▶ [Work request] Within this material, how many lines have the string "Timestamp" in them? The answer is a number, with nothing added.

▶ [Entries provided]
◇ ◇ ◇ ◇ ◇
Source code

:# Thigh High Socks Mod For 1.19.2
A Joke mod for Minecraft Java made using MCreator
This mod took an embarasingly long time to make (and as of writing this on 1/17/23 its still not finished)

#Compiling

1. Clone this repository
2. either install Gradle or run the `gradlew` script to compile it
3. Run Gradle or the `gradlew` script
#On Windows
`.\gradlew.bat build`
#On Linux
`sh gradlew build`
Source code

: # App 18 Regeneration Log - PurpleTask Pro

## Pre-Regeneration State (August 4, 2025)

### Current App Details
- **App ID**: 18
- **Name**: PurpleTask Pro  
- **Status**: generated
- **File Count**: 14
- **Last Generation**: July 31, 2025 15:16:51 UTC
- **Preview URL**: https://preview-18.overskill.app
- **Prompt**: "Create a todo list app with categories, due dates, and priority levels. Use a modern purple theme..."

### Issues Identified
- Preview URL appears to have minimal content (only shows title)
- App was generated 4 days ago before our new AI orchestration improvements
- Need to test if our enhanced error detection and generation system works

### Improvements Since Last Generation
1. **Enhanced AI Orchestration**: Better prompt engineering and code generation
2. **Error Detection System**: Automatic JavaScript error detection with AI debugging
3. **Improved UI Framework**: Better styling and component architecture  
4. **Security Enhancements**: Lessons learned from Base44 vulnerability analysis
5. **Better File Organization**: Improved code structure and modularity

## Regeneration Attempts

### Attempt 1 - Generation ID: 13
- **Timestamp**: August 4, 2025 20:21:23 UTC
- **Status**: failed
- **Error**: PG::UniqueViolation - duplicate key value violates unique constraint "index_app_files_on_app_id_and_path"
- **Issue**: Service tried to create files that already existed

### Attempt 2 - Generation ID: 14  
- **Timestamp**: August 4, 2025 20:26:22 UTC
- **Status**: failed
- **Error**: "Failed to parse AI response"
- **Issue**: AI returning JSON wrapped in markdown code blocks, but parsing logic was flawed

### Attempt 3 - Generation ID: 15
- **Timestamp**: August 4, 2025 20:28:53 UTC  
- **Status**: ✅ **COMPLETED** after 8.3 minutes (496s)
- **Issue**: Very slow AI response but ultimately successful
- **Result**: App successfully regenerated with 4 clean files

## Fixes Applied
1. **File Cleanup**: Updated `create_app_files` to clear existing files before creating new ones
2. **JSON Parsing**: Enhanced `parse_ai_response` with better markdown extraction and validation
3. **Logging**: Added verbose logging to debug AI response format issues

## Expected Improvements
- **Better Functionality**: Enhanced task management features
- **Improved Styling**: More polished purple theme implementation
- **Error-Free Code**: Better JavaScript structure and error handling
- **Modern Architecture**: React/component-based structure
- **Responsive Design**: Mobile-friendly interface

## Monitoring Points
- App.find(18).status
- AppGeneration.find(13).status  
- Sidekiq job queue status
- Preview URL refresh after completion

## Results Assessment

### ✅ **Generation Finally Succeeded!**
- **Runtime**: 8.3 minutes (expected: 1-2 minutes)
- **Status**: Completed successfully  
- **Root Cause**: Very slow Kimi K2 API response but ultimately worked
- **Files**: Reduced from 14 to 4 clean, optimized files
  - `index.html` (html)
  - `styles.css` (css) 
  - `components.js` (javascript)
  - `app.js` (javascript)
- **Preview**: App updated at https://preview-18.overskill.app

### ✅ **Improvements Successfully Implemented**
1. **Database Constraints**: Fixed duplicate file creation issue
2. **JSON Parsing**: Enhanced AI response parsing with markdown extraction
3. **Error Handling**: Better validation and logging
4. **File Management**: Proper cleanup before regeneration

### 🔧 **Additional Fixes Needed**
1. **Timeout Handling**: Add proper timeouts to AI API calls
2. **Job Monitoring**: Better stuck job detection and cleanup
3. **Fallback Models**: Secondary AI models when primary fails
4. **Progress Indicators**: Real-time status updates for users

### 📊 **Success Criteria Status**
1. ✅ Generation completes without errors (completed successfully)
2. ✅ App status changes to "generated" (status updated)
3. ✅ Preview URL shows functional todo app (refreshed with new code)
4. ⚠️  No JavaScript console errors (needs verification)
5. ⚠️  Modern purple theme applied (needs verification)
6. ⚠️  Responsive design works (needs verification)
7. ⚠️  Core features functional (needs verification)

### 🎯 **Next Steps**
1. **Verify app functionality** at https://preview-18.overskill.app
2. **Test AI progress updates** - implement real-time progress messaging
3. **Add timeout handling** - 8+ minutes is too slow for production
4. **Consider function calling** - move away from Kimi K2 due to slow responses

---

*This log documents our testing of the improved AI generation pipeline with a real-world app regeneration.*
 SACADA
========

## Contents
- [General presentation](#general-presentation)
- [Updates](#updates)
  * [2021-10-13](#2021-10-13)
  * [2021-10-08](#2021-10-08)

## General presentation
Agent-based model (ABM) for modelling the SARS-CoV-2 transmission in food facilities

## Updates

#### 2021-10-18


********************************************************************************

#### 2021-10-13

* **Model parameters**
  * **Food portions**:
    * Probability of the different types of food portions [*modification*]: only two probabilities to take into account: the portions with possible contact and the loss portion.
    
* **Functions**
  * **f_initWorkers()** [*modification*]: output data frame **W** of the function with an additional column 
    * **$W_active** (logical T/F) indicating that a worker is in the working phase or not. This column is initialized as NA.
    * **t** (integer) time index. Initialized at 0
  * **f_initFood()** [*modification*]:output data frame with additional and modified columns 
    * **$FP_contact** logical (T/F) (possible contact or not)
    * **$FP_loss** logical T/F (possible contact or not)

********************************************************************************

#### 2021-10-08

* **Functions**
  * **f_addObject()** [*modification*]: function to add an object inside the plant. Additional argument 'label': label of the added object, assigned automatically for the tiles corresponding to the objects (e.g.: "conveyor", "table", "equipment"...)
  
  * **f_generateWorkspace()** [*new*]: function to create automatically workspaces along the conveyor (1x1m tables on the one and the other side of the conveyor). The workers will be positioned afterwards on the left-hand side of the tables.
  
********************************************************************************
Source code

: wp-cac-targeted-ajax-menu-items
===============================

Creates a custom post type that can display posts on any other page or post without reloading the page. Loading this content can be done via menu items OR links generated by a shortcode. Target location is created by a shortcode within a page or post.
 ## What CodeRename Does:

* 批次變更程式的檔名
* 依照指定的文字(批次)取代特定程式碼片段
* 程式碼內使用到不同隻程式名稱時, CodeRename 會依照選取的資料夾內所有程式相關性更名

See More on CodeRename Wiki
◇ ◇ ◇ ◇ ◇
▶ [Expected answer] 3